→ Task brief
Restate the following data in its entirety, word for word and without images.

→ Record set
== Segment start ==

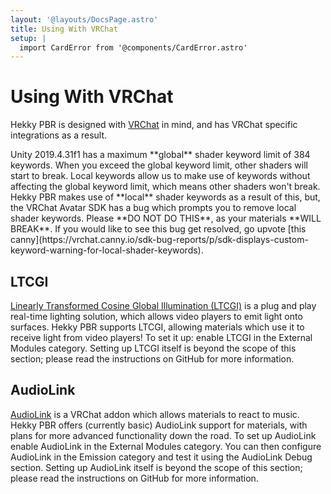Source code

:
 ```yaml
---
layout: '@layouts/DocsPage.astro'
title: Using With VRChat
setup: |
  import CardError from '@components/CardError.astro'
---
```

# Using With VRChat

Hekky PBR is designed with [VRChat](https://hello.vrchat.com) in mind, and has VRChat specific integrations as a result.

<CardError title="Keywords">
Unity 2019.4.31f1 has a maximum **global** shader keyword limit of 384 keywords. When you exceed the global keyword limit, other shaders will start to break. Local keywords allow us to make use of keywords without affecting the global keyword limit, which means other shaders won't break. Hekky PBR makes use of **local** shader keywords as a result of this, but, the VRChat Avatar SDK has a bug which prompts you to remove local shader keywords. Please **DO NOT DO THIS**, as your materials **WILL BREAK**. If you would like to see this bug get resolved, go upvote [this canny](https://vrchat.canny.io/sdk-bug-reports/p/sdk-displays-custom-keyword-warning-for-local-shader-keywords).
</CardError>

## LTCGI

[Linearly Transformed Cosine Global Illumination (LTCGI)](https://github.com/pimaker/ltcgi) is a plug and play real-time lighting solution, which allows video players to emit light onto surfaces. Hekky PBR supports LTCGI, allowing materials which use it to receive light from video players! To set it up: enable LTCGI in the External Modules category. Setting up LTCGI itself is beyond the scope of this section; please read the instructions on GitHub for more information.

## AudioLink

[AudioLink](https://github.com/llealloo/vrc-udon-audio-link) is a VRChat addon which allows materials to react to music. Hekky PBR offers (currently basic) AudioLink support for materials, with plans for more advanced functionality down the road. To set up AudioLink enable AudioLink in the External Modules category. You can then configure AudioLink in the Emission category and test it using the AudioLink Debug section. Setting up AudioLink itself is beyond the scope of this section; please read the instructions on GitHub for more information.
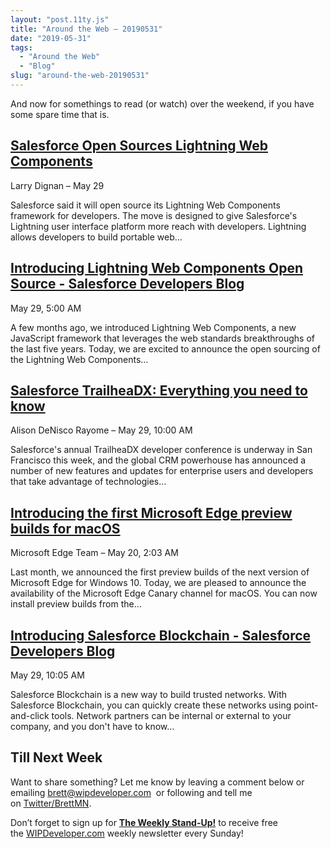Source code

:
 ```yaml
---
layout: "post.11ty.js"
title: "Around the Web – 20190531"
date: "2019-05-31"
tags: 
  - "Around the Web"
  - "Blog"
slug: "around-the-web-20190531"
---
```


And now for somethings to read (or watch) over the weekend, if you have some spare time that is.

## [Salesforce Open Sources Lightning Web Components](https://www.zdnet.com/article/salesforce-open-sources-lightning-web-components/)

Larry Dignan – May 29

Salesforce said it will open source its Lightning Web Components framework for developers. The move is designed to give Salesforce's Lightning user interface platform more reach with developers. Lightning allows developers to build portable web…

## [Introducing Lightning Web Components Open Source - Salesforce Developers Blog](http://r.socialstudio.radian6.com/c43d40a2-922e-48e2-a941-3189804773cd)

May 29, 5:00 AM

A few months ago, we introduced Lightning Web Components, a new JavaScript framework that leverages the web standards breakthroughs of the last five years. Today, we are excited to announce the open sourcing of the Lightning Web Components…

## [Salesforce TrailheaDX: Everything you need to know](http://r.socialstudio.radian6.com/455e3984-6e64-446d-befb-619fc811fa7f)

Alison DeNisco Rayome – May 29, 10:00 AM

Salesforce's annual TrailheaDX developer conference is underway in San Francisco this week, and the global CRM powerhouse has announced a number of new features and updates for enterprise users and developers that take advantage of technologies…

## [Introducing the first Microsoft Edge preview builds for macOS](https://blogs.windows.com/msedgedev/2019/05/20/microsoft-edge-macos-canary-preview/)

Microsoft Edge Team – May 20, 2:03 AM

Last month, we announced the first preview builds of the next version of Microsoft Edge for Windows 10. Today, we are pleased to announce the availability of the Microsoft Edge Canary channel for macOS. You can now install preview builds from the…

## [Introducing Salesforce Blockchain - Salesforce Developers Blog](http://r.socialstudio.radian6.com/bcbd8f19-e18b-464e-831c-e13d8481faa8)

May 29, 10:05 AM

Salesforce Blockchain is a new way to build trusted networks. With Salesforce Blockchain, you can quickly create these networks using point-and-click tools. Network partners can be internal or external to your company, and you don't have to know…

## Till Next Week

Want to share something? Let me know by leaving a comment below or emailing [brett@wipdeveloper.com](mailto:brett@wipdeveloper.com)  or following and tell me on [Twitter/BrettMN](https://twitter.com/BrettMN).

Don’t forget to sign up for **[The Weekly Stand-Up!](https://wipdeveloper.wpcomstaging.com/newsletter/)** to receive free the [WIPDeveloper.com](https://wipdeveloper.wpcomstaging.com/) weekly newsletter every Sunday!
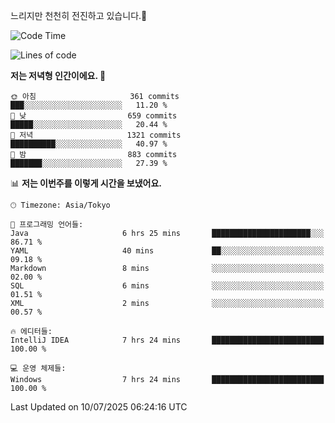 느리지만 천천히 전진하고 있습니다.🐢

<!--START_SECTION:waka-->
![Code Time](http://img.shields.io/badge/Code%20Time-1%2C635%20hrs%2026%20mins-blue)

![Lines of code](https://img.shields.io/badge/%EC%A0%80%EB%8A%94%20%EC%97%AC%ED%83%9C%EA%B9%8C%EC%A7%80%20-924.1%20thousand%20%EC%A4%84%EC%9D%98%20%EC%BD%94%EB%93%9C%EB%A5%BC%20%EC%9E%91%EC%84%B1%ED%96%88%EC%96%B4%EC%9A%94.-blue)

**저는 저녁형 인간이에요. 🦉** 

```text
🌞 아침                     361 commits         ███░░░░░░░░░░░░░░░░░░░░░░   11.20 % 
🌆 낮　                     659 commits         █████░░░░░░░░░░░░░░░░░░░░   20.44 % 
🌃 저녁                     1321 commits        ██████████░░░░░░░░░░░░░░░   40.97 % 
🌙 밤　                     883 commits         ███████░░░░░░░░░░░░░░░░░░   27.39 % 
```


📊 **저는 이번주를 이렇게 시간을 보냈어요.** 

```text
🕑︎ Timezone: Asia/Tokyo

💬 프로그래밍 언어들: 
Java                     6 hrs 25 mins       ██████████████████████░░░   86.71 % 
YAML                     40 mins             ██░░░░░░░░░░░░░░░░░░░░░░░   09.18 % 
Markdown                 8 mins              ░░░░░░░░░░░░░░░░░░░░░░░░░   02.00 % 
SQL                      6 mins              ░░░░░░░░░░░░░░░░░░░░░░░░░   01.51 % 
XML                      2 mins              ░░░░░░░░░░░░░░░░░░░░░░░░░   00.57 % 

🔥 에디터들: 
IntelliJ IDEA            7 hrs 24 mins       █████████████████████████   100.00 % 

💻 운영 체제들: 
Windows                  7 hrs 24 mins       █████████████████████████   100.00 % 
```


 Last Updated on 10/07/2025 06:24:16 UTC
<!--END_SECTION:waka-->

== Segment end ==

→ Exercise result
Source code

:
 ```yaml
---
layout: '@layouts/DocsPage.astro'
title: Using With VRChat
setup: |
  import CardError from '@components/CardError.astro'
---
```

# Using With VRChat

Hekky PBR is designed with [VRChat](https://hello.vrchat.com) in mind, and has VRChat specific integrations as a result.

<CardError title="Keywords">
Unity 2019.4.31f1 has a maximum **global** shader keyword limit of 384 keywords. When you exceed the global keyword limit, other shaders will start to break. Local keywords allow us to make use of keywords without affecting the global keyword limit, which means other shaders won't break. Hekky PBR makes use of **local** shader keywords as a result of this, but, the VRChat Avatar SDK has a bug which prompts you to remove local shader keywords. Please **DO NOT DO THIS**, as your materials **WILL BREAK**. If you would like to see this bug get resolved, go upvote [this canny](https://vrchat.canny.io/sdk-bug-reports/p/sdk-displays-custom-keyword-warning-for-local-shader-keywords).
</CardError>

## LTCGI

[Linearly Transformed Cosine Global Illumination (LTCGI)](https://github.com/pimaker/ltcgi) is a plug and play real-time lighting solution, which allows video players to emit light onto surfaces. Hekky PBR supports LTCGI, allowing materials which use it to receive light from video players! To set it up: enable LTCGI in the External Modules category. Setting up LTCGI itself is beyond the scope of this section; please read the instructions on GitHub for more information.

## AudioLink

[AudioLink](https://github.com/llealloo/vrc-udon-audio-link) is a VRChat addon which allows materials to react to music. Hekky PBR offers (currently basic) AudioLink support for materials, with plans for more advanced functionality down the road. To set up AudioLink enable AudioLink in the External Modules category. You can then configure AudioLink in the Emission category and test it using the AudioLink Debug section. Setting up AudioLink itself is beyond the scope of this section; please read the instructions on GitHub for more information.
Source code

:
 ```yaml
---
layout: "post.11ty.js"
title: "Around the Web – 20190531"
date: "2019-05-31"
tags: 
  - "Around the Web"
  - "Blog"
slug: "around-the-web-20190531"
---
```


And now for somethings to read (or watch) over the weekend, if you have some spare time that is.

## [Salesforce Open Sources Lightning Web Components](https://www.zdnet.com/article/salesforce-open-sources-lightning-web-components/)

Larry Dignan – May 29

Salesforce said it will open source its Lightning Web Components framework for developers. The move is designed to give Salesforce's Lightning user interface platform more reach with developers. Lightning allows developers to build portable web…

## [Introducing Lightning Web Components Open Source - Salesforce Developers Blog](http://r.socialstudio.radian6.com/c43d40a2-922e-48e2-a941-3189804773cd)

May 29, 5:00 AM

A few months ago, we introduced Lightning Web Components, a new JavaScript framework that leverages the web standards breakthroughs of the last five years. Today, we are excited to announce the open sourcing of the Lightning Web Components…

## [Salesforce TrailheaDX: Everything you need to know](http://r.socialstudio.radian6.com/455e3984-6e64-446d-befb-619fc811fa7f)

Alison DeNisco Rayome – May 29, 10:00 AM

Salesforce's annual TrailheaDX developer conference is underway in San Francisco this week, and the global CRM powerhouse has announced a number of new features and updates for enterprise users and developers that take advantage of technologies…

## [Introducing the first Microsoft Edge preview builds for macOS](https://blogs.windows.com/msedgedev/2019/05/20/microsoft-edge-macos-canary-preview/)

Microsoft Edge Team – May 20, 2:03 AM

Last month, we announced the first preview builds of the next version of Microsoft Edge for Windows 10. Today, we are pleased to announce the availability of the Microsoft Edge Canary channel for macOS. You can now install preview builds from the…

## [Introducing Salesforce Blockchain - Salesforce Developers Blog](http://r.socialstudio.radian6.com/bcbd8f19-e18b-464e-831c-e13d8481faa8)

May 29, 10:05 AM

Salesforce Blockchain is a new way to build trusted networks. With Salesforce Blockchain, you can quickly create these networks using point-and-click tools. Network partners can be internal or external to your company, and you don't have to know…

## Till Next Week

Want to share something? Let me know by leaving a comment below or emailing [brett@wipdeveloper.com](mailto:brett@wipdeveloper.com)  or following and tell me on [Twitter/BrettMN](https://twitter.com/BrettMN).

Don’t forget to sign up for **[The Weekly Stand-Up!](https://wipdeveloper.wpcomstaging.com/newsletter/)** to receive free the [WIPDeveloper.com](https://wipdeveloper.wpcomstaging.com/) weekly newsletter every Sunday!
 느리지만 천천히 전진하고 있습니다.🐢

<!--START_SECTION:waka-->
![Code Time](http://img.shields.io/badge/Code%20Time-1%2C635%20hrs%2026%20mins-blue)

![Lines of code](https://img.shields.io/badge/%EC%A0%80%EB%8A%94%20%EC%97%AC%ED%83%9C%EA%B9%8C%EC%A7%80%20-924.1%20thousand%20%EC%A4%84%EC%9D%98%20%EC%BD%94%EB%93%9C%EB%A5%BC%20%EC%9E%91%EC%84%B1%ED%96%88%EC%96%B4%EC%9A%94.-blue)

**저는 저녁형 인간이에요. 🦉** 

```text
🌞 아침                     361 commits         ███░░░░░░░░░░░░░░░░░░░░░░   11.20 % 
🌆 낮　                     659 commits         █████░░░░░░░░░░░░░░░░░░░░   20.44 % 
🌃 저녁                     1321 commits        ██████████░░░░░░░░░░░░░░░   40.97 % 
🌙 밤　                     883 commits         ███████░░░░░░░░░░░░░░░░░░   27.39 % 
```


📊 **저는 이번주를 이렇게 시간을 보냈어요.** 

```text
🕑︎ Timezone: Asia/Tokyo

💬 프로그래밍 언어들: 
Java                     6 hrs 25 mins       ██████████████████████░░░   86.71 % 
YAML                     40 mins             ██░░░░░░░░░░░░░░░░░░░░░░░   09.18 % 
Markdown                 8 mins              ░░░░░░░░░░░░░░░░░░░░░░░░░   02.00 % 
SQL                      6 mins              ░░░░░░░░░░░░░░░░░░░░░░░░░   01.51 % 
XML                      2 mins              ░░░░░░░░░░░░░░░░░░░░░░░░░   00.57 % 

🔥 에디터들: 
IntelliJ IDEA            7 hrs 24 mins       █████████████████████████   100.00 % 

💻 운영 체제들: 
Windows                  7 hrs 24 mins       █████████████████████████   100.00 % 
```


 Last Updated on 10/07/2025 06:24:16 UTC
<!--END_SECTION:waka-->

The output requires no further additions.